Material for the task ::
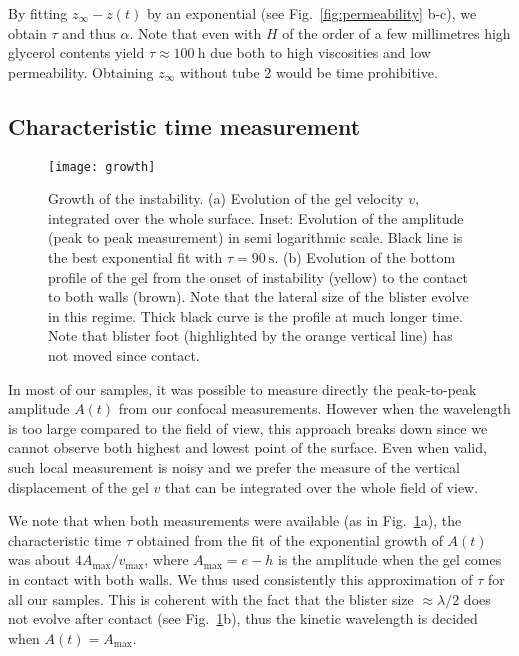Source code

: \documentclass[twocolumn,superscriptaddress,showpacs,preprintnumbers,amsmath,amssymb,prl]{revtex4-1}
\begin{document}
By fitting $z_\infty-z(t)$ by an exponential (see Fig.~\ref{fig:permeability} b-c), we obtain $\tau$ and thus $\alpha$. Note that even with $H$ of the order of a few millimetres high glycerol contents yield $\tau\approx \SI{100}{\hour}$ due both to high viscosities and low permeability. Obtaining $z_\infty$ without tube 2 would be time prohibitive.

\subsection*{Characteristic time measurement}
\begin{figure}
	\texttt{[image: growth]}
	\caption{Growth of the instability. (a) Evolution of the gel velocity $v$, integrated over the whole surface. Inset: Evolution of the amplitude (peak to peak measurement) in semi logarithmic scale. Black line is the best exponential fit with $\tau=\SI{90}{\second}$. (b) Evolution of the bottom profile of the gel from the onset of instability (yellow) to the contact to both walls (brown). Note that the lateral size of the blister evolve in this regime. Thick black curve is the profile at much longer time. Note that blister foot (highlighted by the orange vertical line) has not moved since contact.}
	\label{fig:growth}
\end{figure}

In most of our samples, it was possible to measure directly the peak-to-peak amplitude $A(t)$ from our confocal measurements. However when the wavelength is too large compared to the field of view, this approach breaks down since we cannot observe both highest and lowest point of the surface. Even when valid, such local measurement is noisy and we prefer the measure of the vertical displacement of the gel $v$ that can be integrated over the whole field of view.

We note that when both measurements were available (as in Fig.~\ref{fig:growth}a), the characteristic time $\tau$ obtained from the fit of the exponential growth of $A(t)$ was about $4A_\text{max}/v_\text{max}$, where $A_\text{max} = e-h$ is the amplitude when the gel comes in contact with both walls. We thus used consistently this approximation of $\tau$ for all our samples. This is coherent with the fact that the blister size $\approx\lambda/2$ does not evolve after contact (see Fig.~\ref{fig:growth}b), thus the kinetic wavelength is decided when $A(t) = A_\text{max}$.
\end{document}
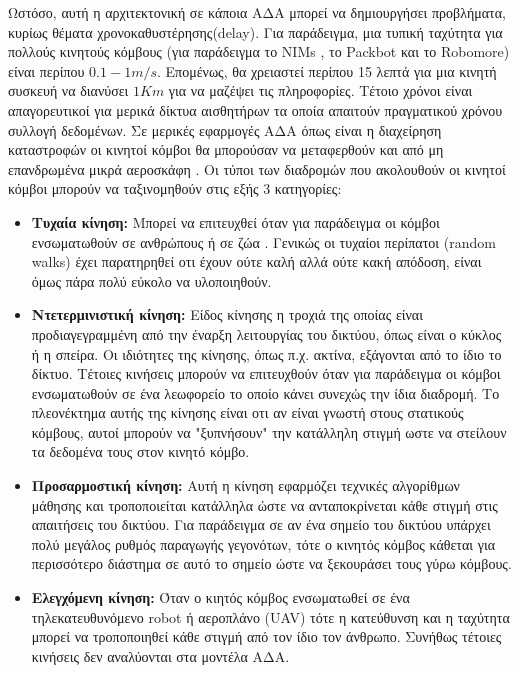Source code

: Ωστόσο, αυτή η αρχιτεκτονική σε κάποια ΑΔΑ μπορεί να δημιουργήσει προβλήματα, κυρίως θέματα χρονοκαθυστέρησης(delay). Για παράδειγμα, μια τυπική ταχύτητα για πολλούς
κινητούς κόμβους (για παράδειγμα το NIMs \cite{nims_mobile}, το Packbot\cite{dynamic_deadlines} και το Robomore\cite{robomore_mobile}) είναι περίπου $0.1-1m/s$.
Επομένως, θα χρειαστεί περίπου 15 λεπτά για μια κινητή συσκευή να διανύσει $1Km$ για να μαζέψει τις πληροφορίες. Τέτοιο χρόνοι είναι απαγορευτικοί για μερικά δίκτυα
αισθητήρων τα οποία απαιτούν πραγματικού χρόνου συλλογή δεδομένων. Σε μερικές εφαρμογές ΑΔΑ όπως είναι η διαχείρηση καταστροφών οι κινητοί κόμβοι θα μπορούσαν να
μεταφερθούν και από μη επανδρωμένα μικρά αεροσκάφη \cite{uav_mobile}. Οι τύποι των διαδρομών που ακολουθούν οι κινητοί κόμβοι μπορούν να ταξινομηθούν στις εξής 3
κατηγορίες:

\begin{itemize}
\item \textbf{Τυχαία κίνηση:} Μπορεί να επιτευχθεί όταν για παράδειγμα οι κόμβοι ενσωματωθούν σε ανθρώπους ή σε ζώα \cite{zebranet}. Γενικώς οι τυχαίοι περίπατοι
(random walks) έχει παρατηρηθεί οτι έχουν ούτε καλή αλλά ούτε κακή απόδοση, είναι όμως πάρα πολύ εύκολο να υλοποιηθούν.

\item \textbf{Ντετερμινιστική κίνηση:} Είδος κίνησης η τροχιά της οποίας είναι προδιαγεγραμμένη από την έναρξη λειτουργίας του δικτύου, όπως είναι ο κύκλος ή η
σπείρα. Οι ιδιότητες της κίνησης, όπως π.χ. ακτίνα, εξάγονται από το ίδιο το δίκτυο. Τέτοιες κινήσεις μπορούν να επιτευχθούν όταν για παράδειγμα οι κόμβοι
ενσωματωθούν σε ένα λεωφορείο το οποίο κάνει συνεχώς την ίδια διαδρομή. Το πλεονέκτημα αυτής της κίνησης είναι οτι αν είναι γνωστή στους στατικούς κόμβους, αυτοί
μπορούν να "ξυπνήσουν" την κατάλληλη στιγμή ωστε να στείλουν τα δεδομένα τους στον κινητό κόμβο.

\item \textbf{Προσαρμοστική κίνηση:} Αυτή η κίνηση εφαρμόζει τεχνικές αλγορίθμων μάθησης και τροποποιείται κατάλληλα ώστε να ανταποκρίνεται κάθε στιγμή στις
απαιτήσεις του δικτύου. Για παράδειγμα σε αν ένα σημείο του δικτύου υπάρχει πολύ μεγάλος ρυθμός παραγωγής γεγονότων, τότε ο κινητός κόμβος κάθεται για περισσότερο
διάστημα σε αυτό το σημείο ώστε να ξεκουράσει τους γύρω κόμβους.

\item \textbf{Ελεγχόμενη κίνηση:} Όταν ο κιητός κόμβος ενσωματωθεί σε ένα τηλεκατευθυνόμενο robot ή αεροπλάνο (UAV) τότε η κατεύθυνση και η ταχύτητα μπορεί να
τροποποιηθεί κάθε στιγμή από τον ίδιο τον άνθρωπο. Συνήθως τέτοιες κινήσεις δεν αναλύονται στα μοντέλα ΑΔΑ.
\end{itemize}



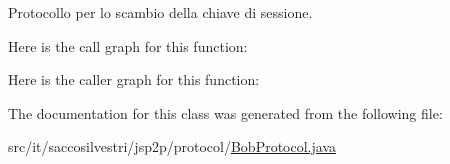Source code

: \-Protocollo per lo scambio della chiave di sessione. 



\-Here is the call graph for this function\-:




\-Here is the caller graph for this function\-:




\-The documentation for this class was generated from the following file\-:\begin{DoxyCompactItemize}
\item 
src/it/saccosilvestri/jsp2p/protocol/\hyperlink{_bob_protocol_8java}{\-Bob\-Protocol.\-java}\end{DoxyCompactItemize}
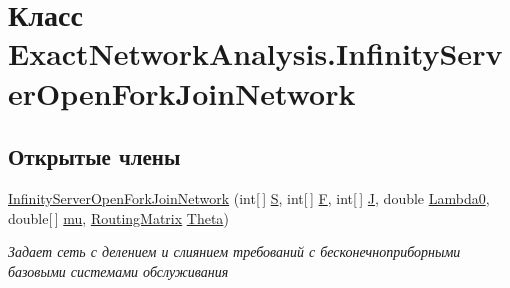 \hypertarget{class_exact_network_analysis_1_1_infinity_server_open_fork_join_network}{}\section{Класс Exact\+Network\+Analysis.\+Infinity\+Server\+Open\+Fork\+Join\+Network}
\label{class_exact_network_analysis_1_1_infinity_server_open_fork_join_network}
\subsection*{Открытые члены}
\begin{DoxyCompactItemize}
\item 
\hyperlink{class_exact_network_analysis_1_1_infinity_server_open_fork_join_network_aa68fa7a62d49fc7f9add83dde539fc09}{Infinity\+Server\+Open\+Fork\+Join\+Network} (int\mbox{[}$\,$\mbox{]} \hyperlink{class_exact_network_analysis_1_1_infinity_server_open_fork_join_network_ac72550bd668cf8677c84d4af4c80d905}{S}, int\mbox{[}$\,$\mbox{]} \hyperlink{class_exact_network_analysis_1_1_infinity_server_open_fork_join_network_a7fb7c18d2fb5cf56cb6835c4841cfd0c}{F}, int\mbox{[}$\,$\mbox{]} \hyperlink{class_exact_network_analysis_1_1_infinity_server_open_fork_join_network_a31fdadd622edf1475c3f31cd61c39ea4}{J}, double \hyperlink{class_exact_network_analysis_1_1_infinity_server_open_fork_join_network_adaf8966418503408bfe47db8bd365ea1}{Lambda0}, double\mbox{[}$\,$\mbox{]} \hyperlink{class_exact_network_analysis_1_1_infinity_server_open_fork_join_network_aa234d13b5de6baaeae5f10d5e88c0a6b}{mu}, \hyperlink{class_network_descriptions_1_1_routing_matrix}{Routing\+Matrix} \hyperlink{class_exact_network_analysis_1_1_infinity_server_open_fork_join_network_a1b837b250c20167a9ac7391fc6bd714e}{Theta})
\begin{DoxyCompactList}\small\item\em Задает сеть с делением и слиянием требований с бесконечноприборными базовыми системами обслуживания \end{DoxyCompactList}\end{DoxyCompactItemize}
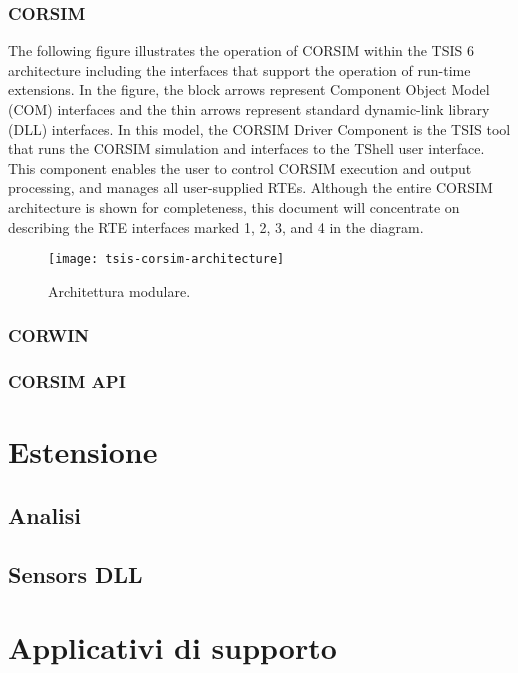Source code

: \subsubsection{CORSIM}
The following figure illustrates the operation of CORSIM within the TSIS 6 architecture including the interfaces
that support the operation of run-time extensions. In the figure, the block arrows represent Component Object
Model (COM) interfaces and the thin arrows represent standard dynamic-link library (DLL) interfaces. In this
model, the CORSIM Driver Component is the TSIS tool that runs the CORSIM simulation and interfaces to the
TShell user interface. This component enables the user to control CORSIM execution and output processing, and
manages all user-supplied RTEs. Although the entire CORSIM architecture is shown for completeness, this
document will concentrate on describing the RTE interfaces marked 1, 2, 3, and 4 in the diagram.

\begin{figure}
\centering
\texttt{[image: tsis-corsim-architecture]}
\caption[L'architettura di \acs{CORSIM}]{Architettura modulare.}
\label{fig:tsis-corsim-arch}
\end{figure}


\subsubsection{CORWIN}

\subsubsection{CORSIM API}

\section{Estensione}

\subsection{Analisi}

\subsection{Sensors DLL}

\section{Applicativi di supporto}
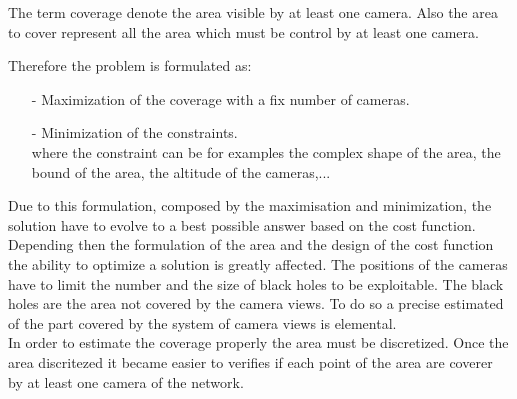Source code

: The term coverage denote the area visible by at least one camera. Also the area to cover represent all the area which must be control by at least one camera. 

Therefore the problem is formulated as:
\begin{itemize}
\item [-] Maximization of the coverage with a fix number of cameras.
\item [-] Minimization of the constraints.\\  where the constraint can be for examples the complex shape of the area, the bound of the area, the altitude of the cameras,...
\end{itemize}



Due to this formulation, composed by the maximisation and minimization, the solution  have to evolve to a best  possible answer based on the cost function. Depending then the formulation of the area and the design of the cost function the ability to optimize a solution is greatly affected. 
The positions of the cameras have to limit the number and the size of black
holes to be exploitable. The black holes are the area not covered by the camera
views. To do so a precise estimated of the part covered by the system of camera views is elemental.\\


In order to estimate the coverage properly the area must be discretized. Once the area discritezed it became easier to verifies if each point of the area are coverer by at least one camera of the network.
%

Assignment ::
Go through the listing above and copy each line that contains "κινήσεις".

Answer ::
σπείρα. Οι ιδιότητες της κίνησης, όπως π.χ. ακτίνα, εξάγονται από το ίδιο το δίκτυο. Τέτοιες κινήσεις μπορούν να επιτευχθούν όταν για παράδειγμα οι κόμβοι
τροποποιηθεί κάθε στιγμή από τον ίδιο τον άνθρωπο. Συνήθως τέτοιες κινήσεις δεν αναλύονται στα μοντέλα ΑΔΑ.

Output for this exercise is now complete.